I also made two separate "dot plots" which show in 2D both the day the commit was made and the moment of day the commit was made. The dot plots also differentiate between weekends and workdays. Workdays are red plusses and weekends are green x-es.

The graphs are below. First the graph of buckets then the two dot plots, first mine then "Jia Tan". The graph of buckets has been rotated to start with 6 AM so that it would be easier to view the events happening around the midnight, and how midnight doesn't itself change anything, really. :) Also, nobody had a single commit in the "6" bucket on either workdays or weekends.

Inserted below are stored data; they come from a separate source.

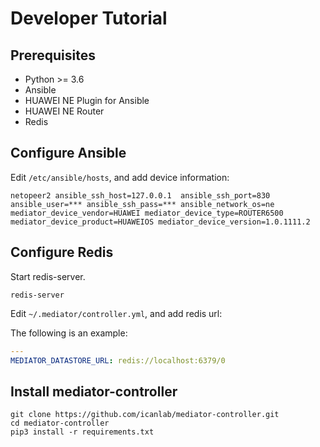 # Developer Tutorial

## Prerequisites

- Python >= 3.6
- Ansible
- HUAWEI NE Plugin for Ansible
- HUAWEI NE Router
- Redis

## Configure Ansible

Edit `/etc/ansible/hosts`, and add device information:

```
netopeer2 ansible_ssh_host=127.0.0.1  ansible_ssh_port=830  ansible_user=*** ansible_ssh_pass=*** ansible_network_os=ne mediator_device_vendor=HUAWEI mediator_device_type=ROUTER6500 mediator_device_product=HUAWEIOS mediator_device_version=1.0.1111.2
```

## Configure Redis

Start redis-server.

```
redis-server
```

Edit `~/.mediator/controller.yml`, and add redis url:

The following is an example:

```yaml
---
MEDIATOR_DATASTORE_URL: redis://localhost:6379/0
```

## Install mediator-controller

```
git clone https://github.com/icanlab/mediator-controller.git
cd mediator-controller
pip3 install -r requirements.txt
```
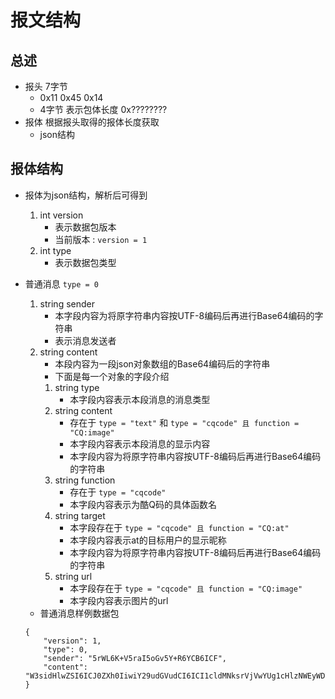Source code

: # 报文结构
## 总述
- 报头 7字节
	- 0x11 0x45 0x14
	- 4字节 表示包体长度 0x????????
- 报体 根据报头取得的报体长度获取
	- json结构
	
## 报体结构
- 报体为json结构，解析后可得到
	1. int version
		- 表示数据包版本
		- 当前版本 : ```version = 1```
	2. int type
		- 表示数据包类型	
- 普通消息 ```type = 0```
	1. string sender
		- 本字段内容为将原字符串内容按UTF-8编码后再进行Base64编码的字符串
		- 表示消息发送者
	2. string content
		- 本段内容为一段json对象数组的Base64编码后的字符串
		- 下面是每一个对象的字段介绍
		1. string type
			- 本字段内容表示本段消息的消息类型
		2. string content
			- 存在于 ```type = "text"``` 和 ```type = "cqcode" 且 function = "CQ:image"```
			- 本字段内容表示本段消息的显示内容
			- 本字段内容为将原字符串内容按UTF-8编码后再进行Base64编码的字符串
		3. string function
			- 存在于 ```type = "cqcode"``` 
			- 本字段内容表示为酷Q码的具体函数名
		4. string target
			- 本字段存在于 ```type = "cqcode" 且 function = "CQ:at"```
			- 本字段内容表示at的目标用户的显示昵称
			- 本字段内容为将原字符串内容按UTF-8编码后再进行Base64编码的字符串
		5. string url
			- 本字段存在于 ```type = "cqcode" 且 function = "CQ:image"```
			- 本字段内容表示图片的url

	- 普通消息样例数据包
	```
	{
		"version": 1,
		"type": 0,
		"sender": "5rWL6K+V5raI5oGv5Y+R6YCB6ICF",
		"content": "W3sidHlwZSI6ICJ0ZXh0IiwiY29udGVudCI6ICI1cldMNksrVjVwYUg1cHlzNWEyWDVxNjEifSx7InR5cGUiOiAiY3Fjb2RlIiwiZnVuY3Rpb24iOiAiQ1E6YXQiLCJ0YXJnZXQiOiAiNXJXTDZLK1Y1cmFJNW9HdjZLS3JZWFRvZ0lVPSJ9LHsidHlwZSI6ICJjcWNvZGUiLCJmdW5jdGlvbiI6ICJDUTppbWFnZSIsInVybCI6ICJodHRwOi8vIiwiY29udGVudCI6ICJXK1didnVlSmgxMD0ifSx7InR5cGUiOiAidGV4dCIsImNvbnRlbnQiOiAiWlcxdmFtbm10WXZvcjVYd241Q08ifV0="
	}
	```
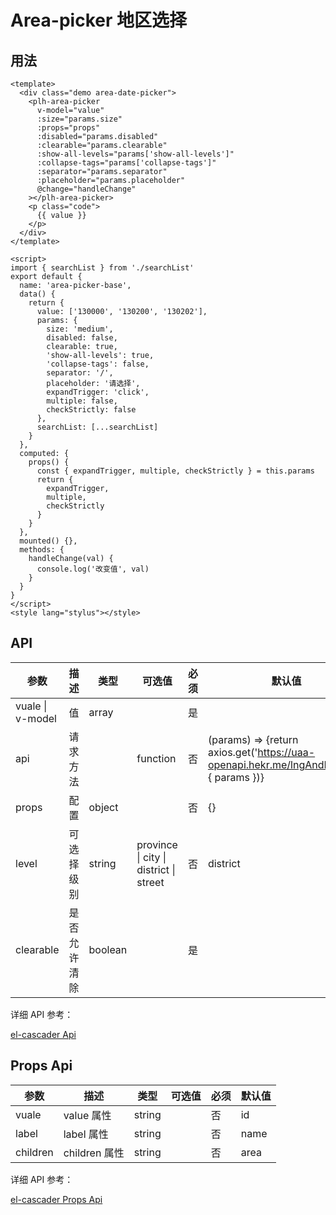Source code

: # Area-picker 地区选择

## 用法

<area-picker-base></area-picker-base>

```vue
<template>
  <div class="demo area-date-picker">
    <plh-area-picker
      v-model="value"
      :size="params.size"
      :props="props"
      :disabled="params.disabled"
      :clearable="params.clearable"
      :show-all-levels="params['show-all-levels']"
      :collapse-tags="params['collapse-tags']"
      :separator="params.separator"
      :placeholder="params.placeholder"
      @change="handleChange"
    ></plh-area-picker>
    <p class="code">
      {{ value }}
    </p>
  </div>
</template>

<script>
import { searchList } from './searchList'
export default {
  name: 'area-picker-base',
  data() {
    return {
      value: ['130000', '130200', '130202'],
      params: {
        size: 'medium',
        disabled: false,
        clearable: true,
        'show-all-levels': true,
        'collapse-tags': false,
        separator: '/',
        placeholder: '请选择',
        expandTrigger: 'click',
        multiple: false,
        checkStrictly: false
      },
      searchList: [...searchList]
    }
  },
  computed: {
    props() {
      const { expandTrigger, multiple, checkStrictly } = this.params
      return {
        expandTrigger,
        multiple,
        checkStrictly
      }
    }
  },
  mounted() {},
  methods: {
    handleChange(val) {
      console.log('改变值', val)
    }
  }
}
</script>
<style lang="stylus"></style>
```

## API

| 参数             | 描述         | 类型    | 可选值                                 | 必须 | 默认值                                                                                  |
| ---------------- | ------------ | ------- | -------------------------------------- | ---- | --------------------------------------------------------------------------------------- |
| vuale \| v-model | 值           | array   |                                        | 是   |                                                                                         |
| api              | 请求方法     |         | function                               | 否   | (params) => {return axios.get('https://uaa-openapi.hekr.me/lngAndLat/sub', { params })} |
| props            | 配置         | object  |                                        | 否   | {}                                                                                      |
| level            | 可选择级别   | string  | province \| city \| district \| street | 否   | district                                                                                |
| clearable        | 是否允许清除 | boolean |                                        | 是   |                                                                                         |

详细 API 参考：

[el-cascader Api](https://element.eleme.cn/#/zh-CN/component/cascader#cascader-attributes)

## Props Api

| 参数     | 描述          | 类型   | 可选值 | 必须 | 默认值 |
| -------- | ------------- | ------ | ------ | ---- | ------ |
| vuale    | value 属性    | string |        | 否   | id     |
| label    | label 属性    | string |        | 否   | name   |
| children | children 属性 | string |        | 否   | area   |

详细 API 参考：

[el-cascader Props Api](https://element.eleme.cn/#/zh-CN/component/cascader#props)
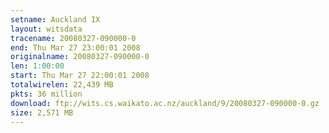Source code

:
 ```yaml
---
setname: Auckland IX
layout: witsdata
tracename: 20080327-090000-0
end: Thu Mar 27 23:00:01 2008
originalname: 20080327-090000-0
len: 1:00:00
start: Thu Mar 27 22:00:01 2008
totalwirelen: 22,439 MB
pkts: 36 million
download: ftp://wits.cs.waikato.ac.nz/auckland/9/20080327-090000-0.gz
size: 2,571 MB
---
```

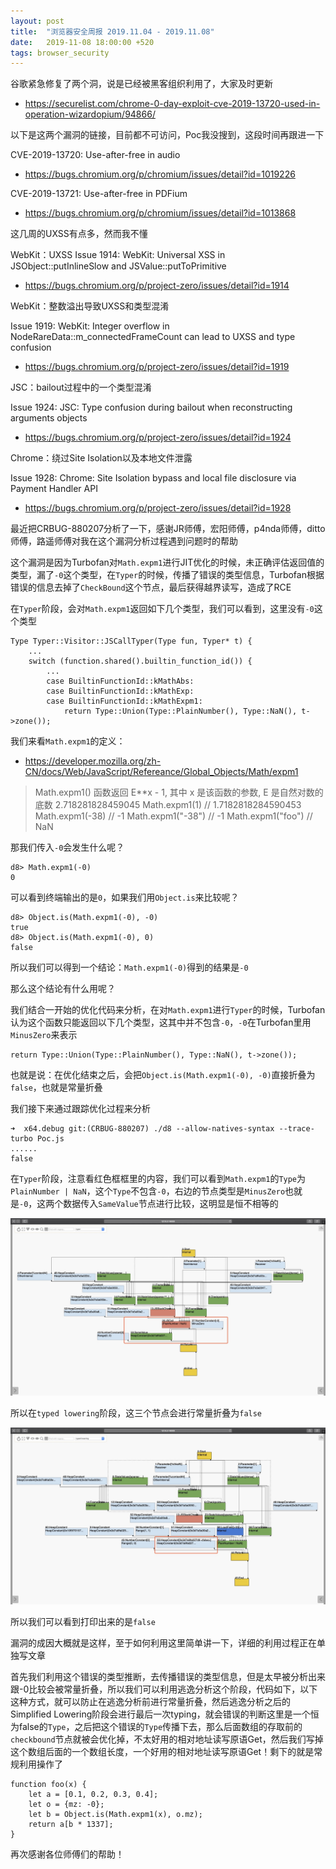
 ```yaml
---
layout: post
title:  "浏览器安全周报 2019.11.04 - 2019.11.08"
date:   2019-11-08 18:00:00 +520
tags: browser_security
---
```


谷歌紧急修复了两个洞，说是已经被黑客组织利用了，大家及时更新
- https://securelist.com/chrome-0-day-exploit-cve-2019-13720-used-in-operation-wizardopium/94866/

以下是这两个漏洞的链接，目前都不可访问，Poc我没搜到，这段时间再跟进一下

CVE-2019-13720: Use-after-free in audio
- https://bugs.chromium.org/p/chromium/issues/detail?id=1019226

CVE-2019-13721: Use-after-free in PDFium
- https://bugs.chromium.org/p/chromium/issues/detail?id=1013868

这几周的UXSS有点多，然而我不懂

WebKit：UXSS
Issue 1914: WebKit: Universal XSS in JSObject::putInlineSlow and JSValue::putToPrimitive
- https://bugs.chromium.org/p/project-zero/issues/detail?id=1914

WebKit：整数溢出导致UXSS和类型混淆

Issue 1919: WebKit: Integer overflow in NodeRareData::m_connectedFrameCount can lead to UXSS and type confusion
- https://bugs.chromium.org/p/project-zero/issues/detail?id=1919

JSC：bailout过程中的一个类型混淆

Issue 1924: JSC: Type confusion during bailout when reconstructing arguments objects
- https://bugs.chromium.org/p/project-zero/issues/detail?id=1924

Chrome：绕过Site Isolation以及本地文件泄露

Issue 1928: Chrome: Site Isolation bypass and local file disclosure via Payment Handler API
- https://bugs.chromium.org/p/project-zero/issues/detail?id=1928

最近把CRBUG-880207分析了一下，感谢JR师傅，宏阳师傅，p4nda师傅，ditto师傅，路遥师傅对我在这个漏洞分析过程遇到问题时的帮助

这个漏洞是因为Turbofan对`Math.expm1`进行JIT优化的时候，未正确评估返回值的类型，漏了`-0`这个类型，在`Typer`的时候，传播了错误的类型信息，Turbofan根据错误的信息去掉了`CheckBound`这个节点，最后获得越界读写，造成了RCE

在`Typer`阶段，会对`Math.expm1`返回如下几个类型，我们可以看到，这里没有`-0`这个类型
```
Type Typer::Visitor::JSCallTyper(Type fun, Typer* t) {
    ...
    switch (function.shared().builtin_function_id()) {
        ...
        case BuiltinFunctionId::kMathAbs:
        case BuiltinFunctionId::kMathExp:
        case BuiltinFunctionId::kMathExpm1:
            return Type::Union(Type::PlainNumber(), Type::NaN(), t->zone());
```

我们来看`Math.expm1`的定义：
- https://developer.mozilla.org/zh-CN/docs/Web/JavaScript/Refereance/Global_Objects/Math/expm1

> Math.expm1() 函数返回 E**x - 1, 其中 x 是该函数的参数, E 是自然对数的底数 2.718281828459045
Math.expm1(1)     // 1.7182818284590453
Math.expm1(-38)   // -1
Math.expm1("-38") // -1
Math.expm1("foo") // NaN

那我们传入`-0`会发生什么呢？
```
d8> Math.expm1(-0)
0
```

可以看到终端输出的是`0`，如果我们用`Object.is`来比较呢？
```
d8> Object.is(Math.expm1(-0), -0)
true
d8> Object.is(Math.expm1(-0), 0)
false
```

所以我们可以得到一个结论：`Math.expm1(-0)`得到的结果是`-0`

那么这个结论有什么用呢？

我们结合一开始的优化代码来分析，在对`Math.expm1`进行`Typer`的时候，Turbofan认为这个函数只能返回以下几个类型，这其中并不包含`-0`，`-0`在Turbofan里用`MinusZero`来表示
```
return Type::Union(Type::PlainNumber(), Type::NaN(), t->zone());
```

也就是说：在优化结束之后，会把`Object.is(Math.expm1(-0), -0)`直接折叠为`false`，也就是常量折叠

我们接下来通过跟踪优化过程来分析
```
➜  x64.debug git:(CRBUG-880207) ./d8 --allow-natives-syntax --trace-turbo Poc.js
......
false
```

在`Typer`阶段，注意看红色框框里的内容，我们可以看到`Math.expm1`的`Type`为`PlainNumber | NaN`，这个`Type`不包含`-0`，右边的节点类型是`MinusZero`也就是`-0`，这两个数据传入`SameValue`节点进行比较，这明显是恒不相等的

![IMAGE](/assets/resources/9A6301EE2040F342941B2B4D867CF083.jpg)

所以在`typed lowering`阶段，这三个节点会进行常量折叠为`false`

![IMAGE](/assets/resources/A290C3C2969C67D85B631703F6F52FED.jpg)

所以我们可以看到打印出来的是`false`

漏洞的成因大概就是这样，至于如何利用这里简单讲一下，详细的利用过程正在单独写文章

首先我们利用这个错误的类型推断，去传播错误的类型信息，但是太早被分析出来跟-0比较会被常量折叠，所以我们可以利用逃逸分析这个阶段，代码如下，以下这种方式，就可以防止在逃逸分析前进行常量折叠，然后逃逸分析之后的Simplified Lowering阶段会进行最后一次typing，就会错误的判断这里是一个恒为false的`Type`，之后把这个错误的`Type`传播下去，那么后面数组的存取前的`checkbound`节点就被会优化掉，不太好用的相对地址读写原语Get，然后我们写掉这个数组后面的一个数组长度，一个好用的相对地址读写原语Get！剩下的就是常规利用操作了
```
function foo(x) {
    let a = [0.1, 0.2, 0.3, 0.4];
    let o = {mz: -0};
    let b = Object.is(Math.expm1(x), o.mz);
    return a[b * 1337];
}
```

再次感谢各位师傅们的帮助！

As for the analysis, the difference between us is the fact "Jia Tan" has a large spike for work done between 8 PM and 9 PM, but otherwise we are mostly in line. You can see "Jia Tan" is probably one of those insufferable morning persons because on weekends he likes to commit during 10-12 AM. Some people... I on the other hand am displaying sensiblity in using weekends and I have a bump in the early afternoon, when you would expect to do some hacking. :) "Jia Tan" also has a bump in the "16" bucket, which might be explained with the notion he was working from 8 AM to 4 PM as a developer of some sort (remotely?) and then after finishing his dayjob he would do some FOSS maintenance, commit, go home, rest a little, and start working again around 8 PM. For the record, my work time was generally from 9 AM to 5 PM, a literal 9-to-5. :) I could also start working earlier, up to 8 AM, if I wanted to, and I would be expected to stay for 8 hours and then I'd be off. But I usually came to work at the last moment. :)

As for the reason why I usually came at the last moment, just look at the tail of the graph and you'll know. :) I don't remember I drove myself this hard. I thought I would be in bed by 1 AM, but apparently, actual records tell me I'd commonly stay up until 3 AM and then wake up after 8 AM. 6 hours sleep for the win! Don't do this kids, it wrecks your health. :)

Compared to me, "Jia Tan" is more sensible, not having any commits in the "workday, 3" bucket.

For my money, it seems as if "Jia Tan" wasn't doing this xz backdoor thing for a living, but as an afterwork hustle. He has plenty of commits in "workday, 16" and if you suppose those were made as part of an office job, he would presumably not have any commits after 8 hours of work. Yet 16+8=24, and he has plenty of commits in buckets 0 and 1 (which would imply a 10-hour workday). If you move his work hours forward by 1, then you get rid of bucket 0, but now have to deal with buckets 16 and 1. In addition, he made plenty of commits during the weekend. That is, realistically, unfeasible for an employee.